Regarding point 2, we disagree with the recommendation from the commenter to remove the requirement for segregation analysis in cases where more than one RPE65 mutation is detected. Segregation analysis is the only means by which these cases can be confirmed as trans or biallelic. Given the genetic heterogeneity of Leber congenital amaurosis and retinitis pigmentosa, and evidence of a treatment benefit only in those with biallelic RPE65 mutations, confirmation of a trans configuration in the case of heterozygous RPE65 mutations is key to identifying patients most likely to benefit from treatment while protecting those unlikely to benefit from treatment from potential harm that could result from undergoing an unnecessary invasive surgical procedure. However, changes in the policy have been made to accommodate cases in which segregation analysis is not possible (e.g. adoption).

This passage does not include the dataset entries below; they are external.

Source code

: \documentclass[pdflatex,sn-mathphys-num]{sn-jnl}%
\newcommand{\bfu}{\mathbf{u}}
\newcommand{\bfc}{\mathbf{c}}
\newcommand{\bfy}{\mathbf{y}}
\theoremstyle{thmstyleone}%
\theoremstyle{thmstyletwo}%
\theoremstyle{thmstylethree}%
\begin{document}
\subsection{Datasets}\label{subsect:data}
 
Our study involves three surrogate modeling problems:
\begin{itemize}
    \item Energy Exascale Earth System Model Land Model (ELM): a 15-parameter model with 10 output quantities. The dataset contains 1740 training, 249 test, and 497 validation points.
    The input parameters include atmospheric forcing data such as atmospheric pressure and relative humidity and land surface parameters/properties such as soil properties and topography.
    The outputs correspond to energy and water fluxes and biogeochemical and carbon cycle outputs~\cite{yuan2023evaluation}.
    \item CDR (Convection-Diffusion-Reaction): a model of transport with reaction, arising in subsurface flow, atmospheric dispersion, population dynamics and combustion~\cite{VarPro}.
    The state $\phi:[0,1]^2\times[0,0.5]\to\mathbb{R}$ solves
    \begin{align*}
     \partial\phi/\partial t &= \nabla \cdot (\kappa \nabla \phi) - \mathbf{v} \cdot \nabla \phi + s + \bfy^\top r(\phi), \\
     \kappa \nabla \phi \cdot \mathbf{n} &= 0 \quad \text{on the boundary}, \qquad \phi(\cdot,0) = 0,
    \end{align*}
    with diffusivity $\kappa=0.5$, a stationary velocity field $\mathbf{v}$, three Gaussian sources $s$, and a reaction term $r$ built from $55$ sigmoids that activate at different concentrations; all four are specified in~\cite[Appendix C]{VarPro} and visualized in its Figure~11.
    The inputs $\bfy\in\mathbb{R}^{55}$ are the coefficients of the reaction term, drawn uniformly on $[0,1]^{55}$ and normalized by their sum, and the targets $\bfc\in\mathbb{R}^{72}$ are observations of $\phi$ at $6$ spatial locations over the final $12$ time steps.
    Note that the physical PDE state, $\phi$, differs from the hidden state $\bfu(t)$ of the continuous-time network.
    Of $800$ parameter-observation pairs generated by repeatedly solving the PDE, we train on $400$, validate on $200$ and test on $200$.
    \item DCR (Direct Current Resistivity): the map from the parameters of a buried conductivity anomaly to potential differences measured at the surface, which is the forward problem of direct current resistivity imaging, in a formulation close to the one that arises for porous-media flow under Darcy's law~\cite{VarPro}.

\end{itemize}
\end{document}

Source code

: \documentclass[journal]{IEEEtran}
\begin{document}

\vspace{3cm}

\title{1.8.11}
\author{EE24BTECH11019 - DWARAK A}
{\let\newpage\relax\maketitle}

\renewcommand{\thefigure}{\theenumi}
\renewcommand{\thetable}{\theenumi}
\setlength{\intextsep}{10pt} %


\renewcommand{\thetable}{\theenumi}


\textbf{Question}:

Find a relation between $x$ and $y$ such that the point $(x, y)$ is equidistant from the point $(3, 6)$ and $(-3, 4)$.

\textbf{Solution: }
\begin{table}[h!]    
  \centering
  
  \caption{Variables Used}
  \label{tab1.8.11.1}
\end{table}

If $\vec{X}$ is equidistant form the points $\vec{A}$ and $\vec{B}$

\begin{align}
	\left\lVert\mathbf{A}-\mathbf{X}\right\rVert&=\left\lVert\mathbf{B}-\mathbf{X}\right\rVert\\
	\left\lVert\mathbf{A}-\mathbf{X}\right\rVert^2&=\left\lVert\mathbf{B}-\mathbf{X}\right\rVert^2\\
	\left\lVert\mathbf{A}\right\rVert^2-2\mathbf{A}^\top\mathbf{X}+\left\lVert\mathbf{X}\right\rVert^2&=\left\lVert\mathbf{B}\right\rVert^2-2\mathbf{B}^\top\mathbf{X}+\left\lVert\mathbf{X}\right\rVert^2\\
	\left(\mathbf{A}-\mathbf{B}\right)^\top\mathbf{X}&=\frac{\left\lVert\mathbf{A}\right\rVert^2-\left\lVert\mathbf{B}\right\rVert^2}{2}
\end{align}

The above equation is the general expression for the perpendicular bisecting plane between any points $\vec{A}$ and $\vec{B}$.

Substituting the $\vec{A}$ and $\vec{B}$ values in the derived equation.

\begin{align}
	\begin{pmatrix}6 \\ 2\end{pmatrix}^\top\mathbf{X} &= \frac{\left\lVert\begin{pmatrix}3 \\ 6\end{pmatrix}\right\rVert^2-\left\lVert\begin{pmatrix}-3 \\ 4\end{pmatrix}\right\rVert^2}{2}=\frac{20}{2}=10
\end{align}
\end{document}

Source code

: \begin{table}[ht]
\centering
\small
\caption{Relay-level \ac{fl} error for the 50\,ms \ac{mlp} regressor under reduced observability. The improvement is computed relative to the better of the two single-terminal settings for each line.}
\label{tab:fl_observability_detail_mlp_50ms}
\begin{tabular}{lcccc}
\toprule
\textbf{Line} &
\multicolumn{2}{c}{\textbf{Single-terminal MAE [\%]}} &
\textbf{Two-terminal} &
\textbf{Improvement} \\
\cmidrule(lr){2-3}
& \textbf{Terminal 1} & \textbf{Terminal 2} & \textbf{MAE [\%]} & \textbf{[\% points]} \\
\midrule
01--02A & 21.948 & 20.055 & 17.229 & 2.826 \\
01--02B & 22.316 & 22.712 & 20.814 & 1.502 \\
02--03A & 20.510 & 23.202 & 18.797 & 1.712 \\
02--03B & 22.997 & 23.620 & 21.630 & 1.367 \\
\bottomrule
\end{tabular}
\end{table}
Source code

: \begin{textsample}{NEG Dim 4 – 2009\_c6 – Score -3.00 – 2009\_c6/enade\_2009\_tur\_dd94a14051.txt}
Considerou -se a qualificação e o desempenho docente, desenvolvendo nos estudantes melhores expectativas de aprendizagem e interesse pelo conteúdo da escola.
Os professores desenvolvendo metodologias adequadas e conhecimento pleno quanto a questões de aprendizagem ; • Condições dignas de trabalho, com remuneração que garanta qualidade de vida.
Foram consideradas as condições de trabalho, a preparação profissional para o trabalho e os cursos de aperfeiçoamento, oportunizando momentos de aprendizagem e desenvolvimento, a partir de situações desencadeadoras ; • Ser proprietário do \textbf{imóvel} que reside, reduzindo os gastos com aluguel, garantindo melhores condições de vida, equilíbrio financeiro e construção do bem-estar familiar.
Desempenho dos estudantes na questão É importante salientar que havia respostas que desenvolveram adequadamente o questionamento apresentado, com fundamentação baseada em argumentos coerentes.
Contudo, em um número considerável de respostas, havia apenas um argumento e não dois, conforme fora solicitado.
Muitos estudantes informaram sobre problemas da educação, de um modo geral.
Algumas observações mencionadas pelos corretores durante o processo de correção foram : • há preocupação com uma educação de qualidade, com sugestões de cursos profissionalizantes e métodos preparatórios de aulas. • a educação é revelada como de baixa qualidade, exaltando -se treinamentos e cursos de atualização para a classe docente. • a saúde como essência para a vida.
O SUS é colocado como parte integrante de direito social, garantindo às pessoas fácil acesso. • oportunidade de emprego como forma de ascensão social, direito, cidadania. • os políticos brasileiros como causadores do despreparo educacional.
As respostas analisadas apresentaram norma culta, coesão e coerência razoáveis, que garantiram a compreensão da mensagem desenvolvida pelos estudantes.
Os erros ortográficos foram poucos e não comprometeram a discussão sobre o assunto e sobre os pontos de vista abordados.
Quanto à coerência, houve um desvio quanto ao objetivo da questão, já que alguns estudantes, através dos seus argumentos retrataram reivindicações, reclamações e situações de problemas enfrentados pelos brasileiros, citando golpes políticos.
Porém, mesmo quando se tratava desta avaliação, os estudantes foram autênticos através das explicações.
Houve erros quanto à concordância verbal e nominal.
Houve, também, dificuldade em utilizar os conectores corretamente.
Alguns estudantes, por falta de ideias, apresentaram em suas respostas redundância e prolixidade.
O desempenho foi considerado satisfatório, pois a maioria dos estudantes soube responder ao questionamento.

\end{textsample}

Regarding point 3, we disagree with the recommendation to remove the restriction for coverage for treatment in those > 3 years of age. Coverage decisions are made on the basis of publically available evidence. At the present time, there exists no published evidence for safety and efficacy of Luxturna^TM in children < 3 years of age. Moreover, evidence to the contrary is found on the transcript of the FDA Cellular, Tissue, and Gene Therapies Advisory Committee meeting during which the decision to approve Luxturna^TM was made which indicates that members of the committee and individuals speaking on behalf of the sponsor raised concern for the safety of the procedure in those < 3 years of age given the challenges inherent in anatomically small eyes of patients in this age group. Should evidence become available supportive of Luxturna^TM in individuals < 3 years of age, the LCD may be updated

We agree with the commenter that certain types of testing, such as perimetry may not be appropriate given the age and/or functional limitations of the patient. Additionally, we realize the MLMT will likely not be available to patients outside of participation in a clinical trial. As such, the LCD does not include results of these tests as a condition for coverage; however, when performed, it is expected that the results of pre-treatment testing, including perimetry and MLMT, will be included in the clinical documentation records submitted for review.

As to the commenter’s 4^th point, we agree, and as such will remove the requirement for best-corrected visual acuity worse than 20/60 and/or visual field worse than 20 degrees from the policy coverage requirements.